# [Directions for this task]
Among the lines below, take the one holding "Platí, že $l\leq h$.", the one holding "Pokud platí $o<c$, svíčka", and all lines between them. Set them down exactly.

**** Dataset records ****

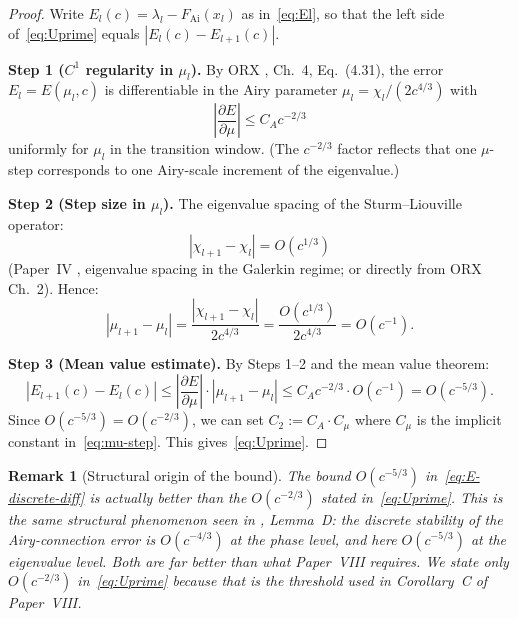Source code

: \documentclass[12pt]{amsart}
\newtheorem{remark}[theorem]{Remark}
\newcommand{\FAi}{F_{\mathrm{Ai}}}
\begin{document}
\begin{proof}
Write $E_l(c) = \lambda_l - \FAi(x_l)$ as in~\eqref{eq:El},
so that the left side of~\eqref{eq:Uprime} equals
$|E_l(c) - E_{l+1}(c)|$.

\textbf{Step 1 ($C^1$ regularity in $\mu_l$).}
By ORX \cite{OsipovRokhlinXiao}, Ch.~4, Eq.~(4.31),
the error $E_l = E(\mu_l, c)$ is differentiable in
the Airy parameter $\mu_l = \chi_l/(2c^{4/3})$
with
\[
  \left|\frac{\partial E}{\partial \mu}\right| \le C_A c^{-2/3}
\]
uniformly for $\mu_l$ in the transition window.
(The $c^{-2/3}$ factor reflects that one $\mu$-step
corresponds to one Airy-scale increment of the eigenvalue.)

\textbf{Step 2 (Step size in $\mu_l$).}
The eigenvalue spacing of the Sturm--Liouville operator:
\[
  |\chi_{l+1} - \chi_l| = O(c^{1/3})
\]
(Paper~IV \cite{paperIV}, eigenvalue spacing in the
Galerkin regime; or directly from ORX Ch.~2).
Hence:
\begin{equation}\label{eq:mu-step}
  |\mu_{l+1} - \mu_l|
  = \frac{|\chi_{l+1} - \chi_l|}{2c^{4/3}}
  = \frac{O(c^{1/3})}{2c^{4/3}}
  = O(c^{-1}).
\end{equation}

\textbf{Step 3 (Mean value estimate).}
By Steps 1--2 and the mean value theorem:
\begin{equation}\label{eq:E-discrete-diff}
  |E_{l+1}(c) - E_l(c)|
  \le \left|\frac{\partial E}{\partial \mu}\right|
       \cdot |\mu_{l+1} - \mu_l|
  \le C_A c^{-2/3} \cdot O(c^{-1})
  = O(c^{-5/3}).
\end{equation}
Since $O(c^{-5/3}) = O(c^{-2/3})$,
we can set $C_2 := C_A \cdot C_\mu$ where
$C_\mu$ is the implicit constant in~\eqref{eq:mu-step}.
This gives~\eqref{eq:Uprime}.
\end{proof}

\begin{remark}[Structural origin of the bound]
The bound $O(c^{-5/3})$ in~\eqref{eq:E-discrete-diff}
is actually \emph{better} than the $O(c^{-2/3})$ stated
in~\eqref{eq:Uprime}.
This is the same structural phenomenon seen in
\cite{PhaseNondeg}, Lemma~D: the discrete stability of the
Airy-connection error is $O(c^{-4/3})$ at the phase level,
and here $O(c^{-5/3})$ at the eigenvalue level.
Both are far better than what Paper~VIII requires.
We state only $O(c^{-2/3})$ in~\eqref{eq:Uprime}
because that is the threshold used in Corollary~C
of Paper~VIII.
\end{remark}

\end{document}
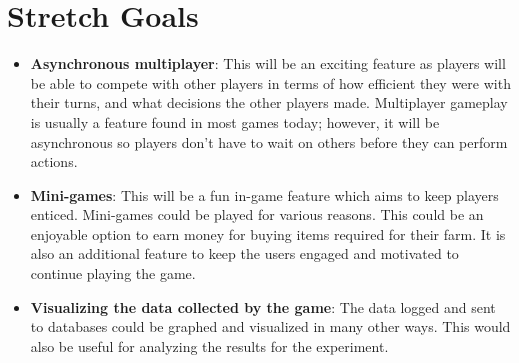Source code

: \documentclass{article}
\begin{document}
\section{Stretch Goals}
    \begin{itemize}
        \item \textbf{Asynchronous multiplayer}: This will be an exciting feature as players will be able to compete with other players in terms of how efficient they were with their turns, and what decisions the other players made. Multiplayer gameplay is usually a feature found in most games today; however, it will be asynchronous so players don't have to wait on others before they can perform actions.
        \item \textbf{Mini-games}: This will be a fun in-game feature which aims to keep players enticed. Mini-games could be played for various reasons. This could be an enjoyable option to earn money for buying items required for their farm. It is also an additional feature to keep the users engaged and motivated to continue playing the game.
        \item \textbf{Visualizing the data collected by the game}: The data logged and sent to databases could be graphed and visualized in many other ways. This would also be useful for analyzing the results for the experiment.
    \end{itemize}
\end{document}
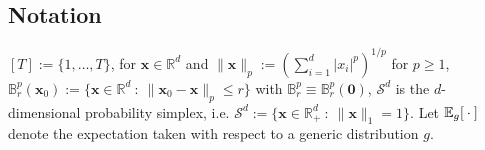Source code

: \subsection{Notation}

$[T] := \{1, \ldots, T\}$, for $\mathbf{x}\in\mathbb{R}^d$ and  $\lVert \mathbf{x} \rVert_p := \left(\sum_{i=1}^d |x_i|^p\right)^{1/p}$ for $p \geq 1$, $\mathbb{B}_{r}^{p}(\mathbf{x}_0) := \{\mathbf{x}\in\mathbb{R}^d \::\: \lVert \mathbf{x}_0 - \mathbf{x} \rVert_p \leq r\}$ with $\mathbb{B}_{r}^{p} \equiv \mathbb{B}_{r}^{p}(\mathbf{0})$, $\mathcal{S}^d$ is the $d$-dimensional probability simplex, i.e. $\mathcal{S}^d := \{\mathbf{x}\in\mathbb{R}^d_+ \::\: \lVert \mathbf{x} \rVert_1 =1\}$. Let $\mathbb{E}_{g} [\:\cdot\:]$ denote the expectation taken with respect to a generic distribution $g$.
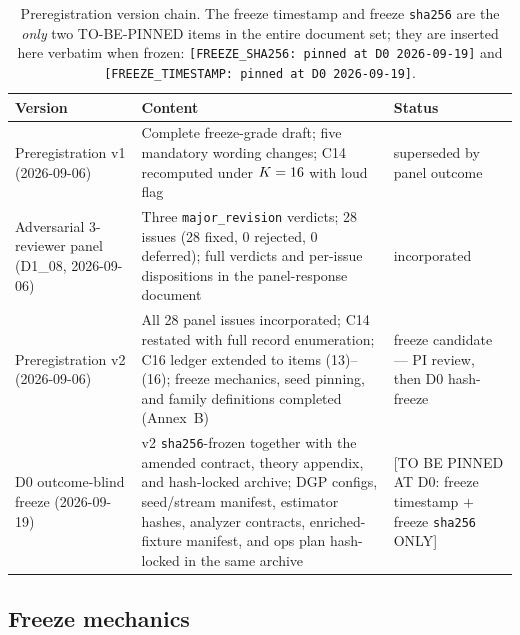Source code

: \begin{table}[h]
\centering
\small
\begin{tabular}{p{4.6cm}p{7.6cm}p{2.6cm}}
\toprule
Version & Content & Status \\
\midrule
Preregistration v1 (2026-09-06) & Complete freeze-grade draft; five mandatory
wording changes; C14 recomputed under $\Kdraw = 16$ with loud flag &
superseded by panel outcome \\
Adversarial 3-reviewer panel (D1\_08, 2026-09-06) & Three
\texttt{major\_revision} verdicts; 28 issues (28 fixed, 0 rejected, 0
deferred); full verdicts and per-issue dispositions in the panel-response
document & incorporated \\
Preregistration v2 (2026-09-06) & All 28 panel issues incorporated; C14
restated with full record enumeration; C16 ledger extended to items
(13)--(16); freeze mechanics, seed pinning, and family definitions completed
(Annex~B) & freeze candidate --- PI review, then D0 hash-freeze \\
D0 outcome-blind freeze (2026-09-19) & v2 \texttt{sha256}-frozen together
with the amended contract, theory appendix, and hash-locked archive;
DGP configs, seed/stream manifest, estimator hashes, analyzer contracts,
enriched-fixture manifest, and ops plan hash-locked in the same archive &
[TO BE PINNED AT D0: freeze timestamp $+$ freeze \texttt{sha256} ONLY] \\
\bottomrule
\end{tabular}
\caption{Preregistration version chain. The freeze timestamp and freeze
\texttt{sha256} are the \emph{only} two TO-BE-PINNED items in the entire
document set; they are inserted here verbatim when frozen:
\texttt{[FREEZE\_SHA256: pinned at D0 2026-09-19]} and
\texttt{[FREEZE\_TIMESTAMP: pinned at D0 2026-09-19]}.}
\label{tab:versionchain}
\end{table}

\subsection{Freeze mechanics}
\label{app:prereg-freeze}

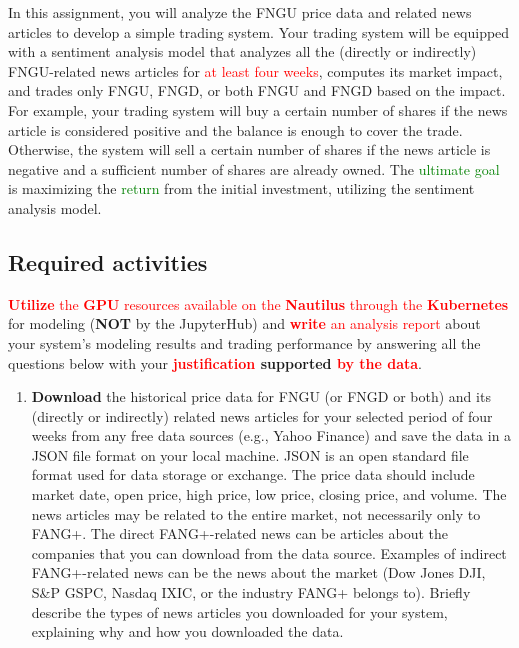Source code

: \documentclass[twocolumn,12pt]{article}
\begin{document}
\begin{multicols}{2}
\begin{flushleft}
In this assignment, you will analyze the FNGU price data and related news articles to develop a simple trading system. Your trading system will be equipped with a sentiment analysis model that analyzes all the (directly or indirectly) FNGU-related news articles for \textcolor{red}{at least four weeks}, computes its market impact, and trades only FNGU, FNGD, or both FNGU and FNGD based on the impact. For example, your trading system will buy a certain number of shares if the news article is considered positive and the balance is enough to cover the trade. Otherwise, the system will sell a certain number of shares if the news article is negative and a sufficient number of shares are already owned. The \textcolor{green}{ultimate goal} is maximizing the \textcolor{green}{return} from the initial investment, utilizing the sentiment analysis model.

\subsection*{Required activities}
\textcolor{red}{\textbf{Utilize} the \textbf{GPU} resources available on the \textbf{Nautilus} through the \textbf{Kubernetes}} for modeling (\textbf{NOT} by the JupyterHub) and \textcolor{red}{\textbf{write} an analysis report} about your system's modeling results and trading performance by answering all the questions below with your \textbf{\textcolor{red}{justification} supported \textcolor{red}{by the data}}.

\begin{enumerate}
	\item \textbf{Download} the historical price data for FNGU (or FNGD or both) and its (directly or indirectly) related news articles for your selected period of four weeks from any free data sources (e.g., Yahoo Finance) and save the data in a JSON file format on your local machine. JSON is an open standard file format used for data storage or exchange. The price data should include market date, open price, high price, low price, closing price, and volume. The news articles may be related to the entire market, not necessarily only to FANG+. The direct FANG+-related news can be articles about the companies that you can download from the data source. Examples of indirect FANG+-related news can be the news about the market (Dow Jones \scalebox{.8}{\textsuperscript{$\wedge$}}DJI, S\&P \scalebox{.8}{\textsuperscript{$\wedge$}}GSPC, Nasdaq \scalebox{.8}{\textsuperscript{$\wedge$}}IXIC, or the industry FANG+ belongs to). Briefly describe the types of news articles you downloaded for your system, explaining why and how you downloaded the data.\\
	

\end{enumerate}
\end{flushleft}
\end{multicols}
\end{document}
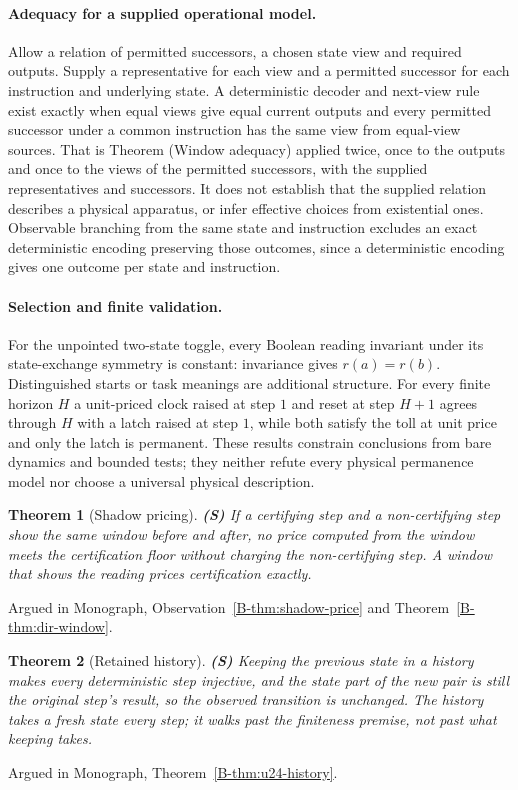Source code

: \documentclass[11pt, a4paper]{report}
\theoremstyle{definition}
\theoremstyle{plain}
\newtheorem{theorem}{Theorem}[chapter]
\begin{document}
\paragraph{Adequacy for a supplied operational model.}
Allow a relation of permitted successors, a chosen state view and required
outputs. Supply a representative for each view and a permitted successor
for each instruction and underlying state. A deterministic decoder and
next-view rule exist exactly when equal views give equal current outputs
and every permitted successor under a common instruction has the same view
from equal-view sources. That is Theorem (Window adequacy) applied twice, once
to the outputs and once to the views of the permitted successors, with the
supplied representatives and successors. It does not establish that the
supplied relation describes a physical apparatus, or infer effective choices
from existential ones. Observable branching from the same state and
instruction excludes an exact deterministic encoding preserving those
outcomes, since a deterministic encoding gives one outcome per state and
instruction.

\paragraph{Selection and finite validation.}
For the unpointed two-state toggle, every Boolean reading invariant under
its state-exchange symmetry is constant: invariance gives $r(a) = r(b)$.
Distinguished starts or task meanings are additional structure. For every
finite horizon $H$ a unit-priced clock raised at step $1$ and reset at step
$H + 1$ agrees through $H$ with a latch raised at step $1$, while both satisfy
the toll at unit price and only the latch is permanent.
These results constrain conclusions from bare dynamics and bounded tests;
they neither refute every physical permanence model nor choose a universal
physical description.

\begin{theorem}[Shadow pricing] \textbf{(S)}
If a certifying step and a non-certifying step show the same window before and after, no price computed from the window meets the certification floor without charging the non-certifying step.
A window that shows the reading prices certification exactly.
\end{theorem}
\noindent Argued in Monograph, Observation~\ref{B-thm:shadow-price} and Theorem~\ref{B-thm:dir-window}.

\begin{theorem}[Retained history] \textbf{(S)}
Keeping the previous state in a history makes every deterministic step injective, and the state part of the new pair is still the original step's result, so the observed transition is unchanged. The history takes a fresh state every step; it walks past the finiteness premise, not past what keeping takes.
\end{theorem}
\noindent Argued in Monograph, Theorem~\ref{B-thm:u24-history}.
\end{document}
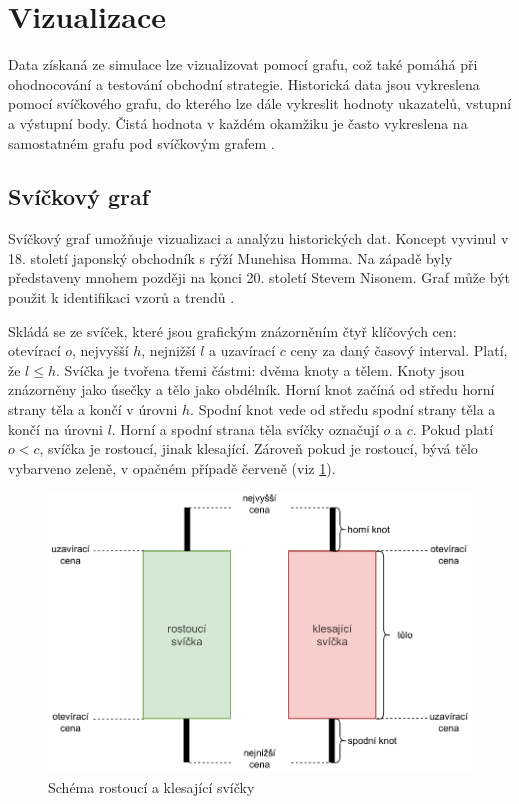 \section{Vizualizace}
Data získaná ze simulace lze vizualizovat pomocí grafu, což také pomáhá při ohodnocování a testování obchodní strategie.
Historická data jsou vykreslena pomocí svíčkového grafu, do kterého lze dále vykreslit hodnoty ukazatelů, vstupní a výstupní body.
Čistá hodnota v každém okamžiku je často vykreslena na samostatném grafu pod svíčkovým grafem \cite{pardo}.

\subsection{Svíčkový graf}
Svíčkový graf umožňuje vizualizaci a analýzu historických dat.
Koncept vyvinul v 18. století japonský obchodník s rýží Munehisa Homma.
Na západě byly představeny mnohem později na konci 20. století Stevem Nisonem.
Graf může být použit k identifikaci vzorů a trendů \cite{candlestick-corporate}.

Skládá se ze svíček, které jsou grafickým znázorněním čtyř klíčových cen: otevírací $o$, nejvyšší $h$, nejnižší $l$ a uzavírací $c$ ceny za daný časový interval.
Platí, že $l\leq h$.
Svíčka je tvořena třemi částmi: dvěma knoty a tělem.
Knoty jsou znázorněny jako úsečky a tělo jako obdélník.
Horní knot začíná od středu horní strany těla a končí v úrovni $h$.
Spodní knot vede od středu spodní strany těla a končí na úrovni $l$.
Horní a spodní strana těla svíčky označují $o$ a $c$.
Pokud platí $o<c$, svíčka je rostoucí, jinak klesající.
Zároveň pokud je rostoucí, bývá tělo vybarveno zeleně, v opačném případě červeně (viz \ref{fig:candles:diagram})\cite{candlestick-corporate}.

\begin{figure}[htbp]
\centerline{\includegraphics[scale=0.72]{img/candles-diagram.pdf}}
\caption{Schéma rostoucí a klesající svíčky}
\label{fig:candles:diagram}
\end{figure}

****

# [Answer space]
Platí, že $l\leq h$.
Svíčka je tvořena třemi částmi: dvěma knoty a tělem.
Knoty jsou znázorněny jako úsečky a tělo jako obdélník.
Horní knot začíná od středu horní strany těla a končí v úrovni $h$.
Spodní knot vede od středu spodní strany těla a končí na úrovni $l$.
Horní a spodní strana těla svíčky označují $o$ a $c$.
Pokud platí $o<c$, svíčka je rostoucí, jinak klesající.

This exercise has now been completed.